The government raised its estimate after huge recent discoveries in the east African country’s deep-water offshore region.
Energy and Minerals Minister Sospeter Muhongo said in a statement sent to Reuters on Tuesday the recoverable gas reserves are estimated at 20.97 tcf offshore and 4.27-7.77 tcf onshore.
“Deep-water offshore oil and gas exploration is a very expensive undertaking... It is important to ensure this gas and oil exploration momentum continues, and the government will give a bigger push for companies to proceed,” Muhongo said.

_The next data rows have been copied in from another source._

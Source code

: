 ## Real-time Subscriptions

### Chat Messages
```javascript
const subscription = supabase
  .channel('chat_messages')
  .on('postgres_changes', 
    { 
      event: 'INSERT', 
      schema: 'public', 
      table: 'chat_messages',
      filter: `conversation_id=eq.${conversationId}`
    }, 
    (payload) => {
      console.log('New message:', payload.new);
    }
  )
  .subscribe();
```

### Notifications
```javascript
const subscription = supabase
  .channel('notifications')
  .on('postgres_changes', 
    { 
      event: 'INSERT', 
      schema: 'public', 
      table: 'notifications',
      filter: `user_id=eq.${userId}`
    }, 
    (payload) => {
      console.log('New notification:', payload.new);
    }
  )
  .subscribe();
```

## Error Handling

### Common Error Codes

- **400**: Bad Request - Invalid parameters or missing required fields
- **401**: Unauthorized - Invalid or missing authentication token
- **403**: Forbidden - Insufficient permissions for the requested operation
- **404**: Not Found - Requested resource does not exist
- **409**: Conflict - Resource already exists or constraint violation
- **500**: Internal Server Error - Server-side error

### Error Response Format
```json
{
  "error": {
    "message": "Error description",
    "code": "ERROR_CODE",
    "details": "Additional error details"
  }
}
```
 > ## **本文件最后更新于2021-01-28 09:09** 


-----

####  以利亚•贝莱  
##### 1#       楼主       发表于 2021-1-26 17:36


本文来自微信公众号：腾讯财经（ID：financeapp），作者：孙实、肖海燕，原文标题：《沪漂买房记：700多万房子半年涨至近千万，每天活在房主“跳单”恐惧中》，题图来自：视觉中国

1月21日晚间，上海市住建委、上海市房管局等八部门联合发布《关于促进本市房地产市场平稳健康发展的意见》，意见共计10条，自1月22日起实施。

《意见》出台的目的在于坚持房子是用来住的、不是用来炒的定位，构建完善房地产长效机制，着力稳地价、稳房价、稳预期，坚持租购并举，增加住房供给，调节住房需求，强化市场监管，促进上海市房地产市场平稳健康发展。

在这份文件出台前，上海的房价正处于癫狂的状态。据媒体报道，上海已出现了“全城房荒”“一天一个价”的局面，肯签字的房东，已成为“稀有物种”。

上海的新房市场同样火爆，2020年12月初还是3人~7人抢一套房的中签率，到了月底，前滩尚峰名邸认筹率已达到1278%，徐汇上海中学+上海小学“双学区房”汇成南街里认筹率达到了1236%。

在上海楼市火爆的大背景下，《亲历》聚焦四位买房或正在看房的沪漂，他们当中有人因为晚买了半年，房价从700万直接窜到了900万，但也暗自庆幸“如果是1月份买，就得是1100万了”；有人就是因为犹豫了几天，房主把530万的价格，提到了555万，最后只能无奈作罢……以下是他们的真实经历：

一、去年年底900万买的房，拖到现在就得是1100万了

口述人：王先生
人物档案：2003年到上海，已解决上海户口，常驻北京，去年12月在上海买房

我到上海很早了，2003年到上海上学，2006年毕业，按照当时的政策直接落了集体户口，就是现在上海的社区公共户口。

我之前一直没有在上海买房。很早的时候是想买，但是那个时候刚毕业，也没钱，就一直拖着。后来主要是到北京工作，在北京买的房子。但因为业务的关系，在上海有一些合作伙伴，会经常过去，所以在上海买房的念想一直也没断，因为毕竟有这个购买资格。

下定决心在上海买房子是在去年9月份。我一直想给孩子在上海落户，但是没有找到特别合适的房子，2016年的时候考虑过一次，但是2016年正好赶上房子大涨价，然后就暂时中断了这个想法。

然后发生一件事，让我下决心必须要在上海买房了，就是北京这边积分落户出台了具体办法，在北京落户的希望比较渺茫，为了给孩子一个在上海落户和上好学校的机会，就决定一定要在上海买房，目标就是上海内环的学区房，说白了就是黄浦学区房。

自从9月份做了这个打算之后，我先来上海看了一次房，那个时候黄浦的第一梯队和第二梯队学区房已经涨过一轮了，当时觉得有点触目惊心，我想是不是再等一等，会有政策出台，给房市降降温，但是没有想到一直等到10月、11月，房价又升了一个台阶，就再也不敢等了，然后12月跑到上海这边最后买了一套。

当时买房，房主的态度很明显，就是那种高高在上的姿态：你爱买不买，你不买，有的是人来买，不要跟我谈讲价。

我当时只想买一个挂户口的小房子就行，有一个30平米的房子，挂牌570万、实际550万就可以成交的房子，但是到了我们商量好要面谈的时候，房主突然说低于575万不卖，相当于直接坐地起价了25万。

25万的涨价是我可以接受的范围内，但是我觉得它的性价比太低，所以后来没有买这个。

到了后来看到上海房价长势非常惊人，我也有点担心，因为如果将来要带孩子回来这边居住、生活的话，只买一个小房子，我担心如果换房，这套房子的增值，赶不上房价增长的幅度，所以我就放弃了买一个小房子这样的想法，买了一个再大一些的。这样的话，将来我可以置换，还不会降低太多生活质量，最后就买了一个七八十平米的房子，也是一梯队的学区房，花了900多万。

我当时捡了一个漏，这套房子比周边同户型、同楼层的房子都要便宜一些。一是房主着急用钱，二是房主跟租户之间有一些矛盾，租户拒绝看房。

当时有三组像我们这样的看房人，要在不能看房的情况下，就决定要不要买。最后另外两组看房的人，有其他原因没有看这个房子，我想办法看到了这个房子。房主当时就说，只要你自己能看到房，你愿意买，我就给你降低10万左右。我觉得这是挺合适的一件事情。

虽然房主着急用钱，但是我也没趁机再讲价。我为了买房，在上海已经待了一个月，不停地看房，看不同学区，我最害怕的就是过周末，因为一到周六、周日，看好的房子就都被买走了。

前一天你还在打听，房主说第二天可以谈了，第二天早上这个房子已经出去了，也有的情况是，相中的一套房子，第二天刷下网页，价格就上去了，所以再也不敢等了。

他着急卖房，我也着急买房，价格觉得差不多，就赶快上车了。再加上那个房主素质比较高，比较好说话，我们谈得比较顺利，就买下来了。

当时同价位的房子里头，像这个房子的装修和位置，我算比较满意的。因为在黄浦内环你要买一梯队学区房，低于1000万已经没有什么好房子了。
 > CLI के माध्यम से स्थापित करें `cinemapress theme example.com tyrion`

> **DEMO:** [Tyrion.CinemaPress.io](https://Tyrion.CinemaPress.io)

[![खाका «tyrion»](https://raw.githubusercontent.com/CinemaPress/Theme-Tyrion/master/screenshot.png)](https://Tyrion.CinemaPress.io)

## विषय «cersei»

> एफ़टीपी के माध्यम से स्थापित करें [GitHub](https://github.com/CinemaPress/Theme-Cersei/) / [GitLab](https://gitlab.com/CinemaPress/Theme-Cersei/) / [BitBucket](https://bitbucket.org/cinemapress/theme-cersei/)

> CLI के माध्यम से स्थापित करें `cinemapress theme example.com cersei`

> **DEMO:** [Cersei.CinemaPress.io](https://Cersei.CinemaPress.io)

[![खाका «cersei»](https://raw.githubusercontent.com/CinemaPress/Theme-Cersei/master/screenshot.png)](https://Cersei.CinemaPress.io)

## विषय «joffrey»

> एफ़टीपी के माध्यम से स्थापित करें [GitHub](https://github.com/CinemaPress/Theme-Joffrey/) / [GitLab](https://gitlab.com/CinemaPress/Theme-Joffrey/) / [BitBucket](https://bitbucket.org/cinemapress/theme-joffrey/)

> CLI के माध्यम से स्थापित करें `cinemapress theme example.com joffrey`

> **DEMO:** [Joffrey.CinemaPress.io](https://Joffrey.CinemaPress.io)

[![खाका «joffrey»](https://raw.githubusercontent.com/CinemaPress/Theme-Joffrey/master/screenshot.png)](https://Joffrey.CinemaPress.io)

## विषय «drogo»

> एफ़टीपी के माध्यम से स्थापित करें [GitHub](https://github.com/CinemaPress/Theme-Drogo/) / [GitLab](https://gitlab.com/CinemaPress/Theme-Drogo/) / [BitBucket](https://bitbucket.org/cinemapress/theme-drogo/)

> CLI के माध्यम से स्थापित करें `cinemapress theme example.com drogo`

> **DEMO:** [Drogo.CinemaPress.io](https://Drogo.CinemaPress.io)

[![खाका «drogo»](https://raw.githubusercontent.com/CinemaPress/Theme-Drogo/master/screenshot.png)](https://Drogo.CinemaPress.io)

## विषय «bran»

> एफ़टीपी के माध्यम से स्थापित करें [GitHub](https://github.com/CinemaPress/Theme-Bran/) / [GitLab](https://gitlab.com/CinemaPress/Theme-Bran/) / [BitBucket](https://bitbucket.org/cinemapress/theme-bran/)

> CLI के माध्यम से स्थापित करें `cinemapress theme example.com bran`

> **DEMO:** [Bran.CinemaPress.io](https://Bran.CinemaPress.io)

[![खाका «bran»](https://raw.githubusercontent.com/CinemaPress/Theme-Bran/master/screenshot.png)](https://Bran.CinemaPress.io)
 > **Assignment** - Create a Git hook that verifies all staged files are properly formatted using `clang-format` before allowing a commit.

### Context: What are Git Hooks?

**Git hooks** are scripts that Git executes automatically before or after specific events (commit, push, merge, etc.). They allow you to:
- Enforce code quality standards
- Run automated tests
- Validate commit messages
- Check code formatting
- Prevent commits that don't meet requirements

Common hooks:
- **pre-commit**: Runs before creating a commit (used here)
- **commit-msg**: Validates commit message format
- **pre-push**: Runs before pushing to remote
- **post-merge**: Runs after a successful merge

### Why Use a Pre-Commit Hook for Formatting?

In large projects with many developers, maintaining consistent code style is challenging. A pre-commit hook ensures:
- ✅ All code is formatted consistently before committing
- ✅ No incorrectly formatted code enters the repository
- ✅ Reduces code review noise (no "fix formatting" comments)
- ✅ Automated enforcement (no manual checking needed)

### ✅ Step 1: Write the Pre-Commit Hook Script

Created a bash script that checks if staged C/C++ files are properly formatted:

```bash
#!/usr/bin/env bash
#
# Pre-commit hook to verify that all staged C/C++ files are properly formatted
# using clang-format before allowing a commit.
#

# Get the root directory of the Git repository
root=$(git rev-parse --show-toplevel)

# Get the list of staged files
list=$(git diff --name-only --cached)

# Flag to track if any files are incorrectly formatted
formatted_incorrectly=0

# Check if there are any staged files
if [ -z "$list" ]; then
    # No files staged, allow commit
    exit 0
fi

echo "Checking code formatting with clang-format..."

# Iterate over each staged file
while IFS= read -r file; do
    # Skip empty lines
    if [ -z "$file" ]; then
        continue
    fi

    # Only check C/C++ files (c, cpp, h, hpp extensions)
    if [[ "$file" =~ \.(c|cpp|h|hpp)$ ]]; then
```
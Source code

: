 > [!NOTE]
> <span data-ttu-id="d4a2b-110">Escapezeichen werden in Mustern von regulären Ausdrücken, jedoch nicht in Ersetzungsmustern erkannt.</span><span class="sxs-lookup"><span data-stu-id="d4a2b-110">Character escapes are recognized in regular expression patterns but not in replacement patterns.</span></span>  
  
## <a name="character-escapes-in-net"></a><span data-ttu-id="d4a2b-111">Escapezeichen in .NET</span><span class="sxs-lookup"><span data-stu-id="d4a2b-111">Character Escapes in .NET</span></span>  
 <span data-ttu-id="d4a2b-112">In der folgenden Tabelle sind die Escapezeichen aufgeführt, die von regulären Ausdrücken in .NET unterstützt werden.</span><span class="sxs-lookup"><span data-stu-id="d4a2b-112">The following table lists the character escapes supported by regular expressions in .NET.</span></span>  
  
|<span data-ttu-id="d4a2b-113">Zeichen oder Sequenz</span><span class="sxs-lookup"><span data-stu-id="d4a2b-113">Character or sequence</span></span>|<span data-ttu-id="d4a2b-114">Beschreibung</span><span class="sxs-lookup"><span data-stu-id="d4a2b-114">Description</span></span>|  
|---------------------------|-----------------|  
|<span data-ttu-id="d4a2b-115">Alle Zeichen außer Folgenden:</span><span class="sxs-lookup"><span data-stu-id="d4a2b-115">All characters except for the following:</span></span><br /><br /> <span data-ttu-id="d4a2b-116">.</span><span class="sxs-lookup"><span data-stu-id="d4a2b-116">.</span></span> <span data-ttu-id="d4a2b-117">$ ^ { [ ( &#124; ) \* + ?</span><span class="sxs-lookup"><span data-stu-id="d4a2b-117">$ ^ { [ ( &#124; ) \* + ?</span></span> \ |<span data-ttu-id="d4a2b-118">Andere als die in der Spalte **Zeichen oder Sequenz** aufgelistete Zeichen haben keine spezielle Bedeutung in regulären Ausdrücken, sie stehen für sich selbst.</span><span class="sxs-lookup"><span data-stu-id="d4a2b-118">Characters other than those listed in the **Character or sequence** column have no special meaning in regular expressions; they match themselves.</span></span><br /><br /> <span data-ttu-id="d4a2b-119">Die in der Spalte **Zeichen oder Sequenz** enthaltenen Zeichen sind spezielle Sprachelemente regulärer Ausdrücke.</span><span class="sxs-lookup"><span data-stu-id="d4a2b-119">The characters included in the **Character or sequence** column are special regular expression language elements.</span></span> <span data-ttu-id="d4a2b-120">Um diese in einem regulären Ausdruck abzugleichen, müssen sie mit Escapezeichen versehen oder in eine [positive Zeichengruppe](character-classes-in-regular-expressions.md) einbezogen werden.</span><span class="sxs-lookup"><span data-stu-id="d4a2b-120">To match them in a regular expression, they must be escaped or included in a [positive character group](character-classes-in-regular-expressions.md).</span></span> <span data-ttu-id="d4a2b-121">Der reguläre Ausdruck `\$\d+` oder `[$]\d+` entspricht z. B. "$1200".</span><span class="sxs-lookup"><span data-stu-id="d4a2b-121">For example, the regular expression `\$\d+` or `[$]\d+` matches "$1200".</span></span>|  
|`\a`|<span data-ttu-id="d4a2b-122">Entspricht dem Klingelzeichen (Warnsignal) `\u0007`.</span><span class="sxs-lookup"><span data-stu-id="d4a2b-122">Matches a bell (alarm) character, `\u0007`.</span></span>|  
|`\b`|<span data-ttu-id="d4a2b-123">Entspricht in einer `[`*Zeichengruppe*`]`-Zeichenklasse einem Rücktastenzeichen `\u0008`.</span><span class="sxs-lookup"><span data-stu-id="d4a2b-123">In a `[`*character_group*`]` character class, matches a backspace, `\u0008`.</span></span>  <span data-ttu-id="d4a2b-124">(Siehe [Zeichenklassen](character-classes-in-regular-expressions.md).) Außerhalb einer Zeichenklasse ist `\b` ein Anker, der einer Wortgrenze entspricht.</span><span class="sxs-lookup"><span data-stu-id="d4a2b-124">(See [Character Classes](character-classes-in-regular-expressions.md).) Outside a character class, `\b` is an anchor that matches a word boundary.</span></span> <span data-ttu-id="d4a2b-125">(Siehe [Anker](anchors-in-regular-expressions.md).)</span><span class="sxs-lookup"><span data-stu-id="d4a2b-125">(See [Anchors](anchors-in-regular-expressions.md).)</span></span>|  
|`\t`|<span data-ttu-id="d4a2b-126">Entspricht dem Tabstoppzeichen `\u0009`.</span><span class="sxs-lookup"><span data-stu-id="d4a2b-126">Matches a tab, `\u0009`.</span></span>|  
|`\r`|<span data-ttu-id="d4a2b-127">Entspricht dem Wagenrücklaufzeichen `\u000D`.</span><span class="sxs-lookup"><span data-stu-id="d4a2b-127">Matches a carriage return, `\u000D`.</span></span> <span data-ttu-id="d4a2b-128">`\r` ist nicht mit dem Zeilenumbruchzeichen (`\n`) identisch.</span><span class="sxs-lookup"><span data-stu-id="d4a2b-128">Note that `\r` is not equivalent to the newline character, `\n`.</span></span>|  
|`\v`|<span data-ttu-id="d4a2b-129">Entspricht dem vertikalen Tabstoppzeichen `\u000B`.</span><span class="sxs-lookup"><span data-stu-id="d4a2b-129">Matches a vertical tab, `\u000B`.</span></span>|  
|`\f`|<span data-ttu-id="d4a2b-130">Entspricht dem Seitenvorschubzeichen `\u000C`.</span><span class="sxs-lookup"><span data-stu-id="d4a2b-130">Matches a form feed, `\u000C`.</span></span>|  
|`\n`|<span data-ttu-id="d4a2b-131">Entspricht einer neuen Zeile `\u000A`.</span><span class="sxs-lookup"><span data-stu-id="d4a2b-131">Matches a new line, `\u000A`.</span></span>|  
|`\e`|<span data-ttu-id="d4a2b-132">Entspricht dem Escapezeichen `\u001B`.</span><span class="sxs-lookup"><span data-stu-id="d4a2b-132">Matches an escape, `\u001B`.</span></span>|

The minister said the latest gas reserve estimates take into account last week’s discovery by Norwegian oil firm Statoil and ExxonMobil of a big gas deposit off Tanzania at the Lavani well with an estimated 3 tcf of gas.
The discovery confirms East Africa’s status as one of the world’s fastest-growing gas hubs.
The U.S. Geological Survey estimating that 253 tcf may lie off Tanzania, Kenya and Mozambique, relatively close to Asia’s lucrative liquefied natural gas (LNG) markets.
Muhongo said the government had so far granted 28 licences to some 19 companies to explore for gas and oil.
“Some of the world’s biggest oil and gas exploration companies are in the country for the exploration work,” he said.
“Exploration at the offshore, deep-water region is the one that is moving at a fast speed (compared to onshore). There are currently five oil and gas exploration rigs operating in the country.”
Other companies licensed to search in Tanzania include the UK’s BG Group, Ophir Energy, Royal Dutch Shell, Irish exploration firm Aminex Plc and Brazil’s Petrobras.
A new well drilled in May at Songo Songo Island, 225 km south of the Tanzanian commercial capital, Dar es Salaam, has the capacity to produce 60 million cubic metres per day, Muhongo said.
The minister said the government was preparing rules for overseeing an energy sector which he expects to drive east Africa’s second-biggest economy.
“The Ministry of Energy and Minerals is in the final stages of drafting a policy, legislation and master plan on the use of natural gas in the country,” he said.
“Our expectation is that once the gas policy is submitted, the legislation and master plan should be in place by October 2012.”
The World Bank said in May it expected to see an increase in revenue of up to $3 billion a year in Tanzania following major offshore gas discoveries.
Tanzania signed a $1.2 billion loan agreement with China in September for the construction of a 532-kilometre pipeline from the south of the country to Dar es Salaam.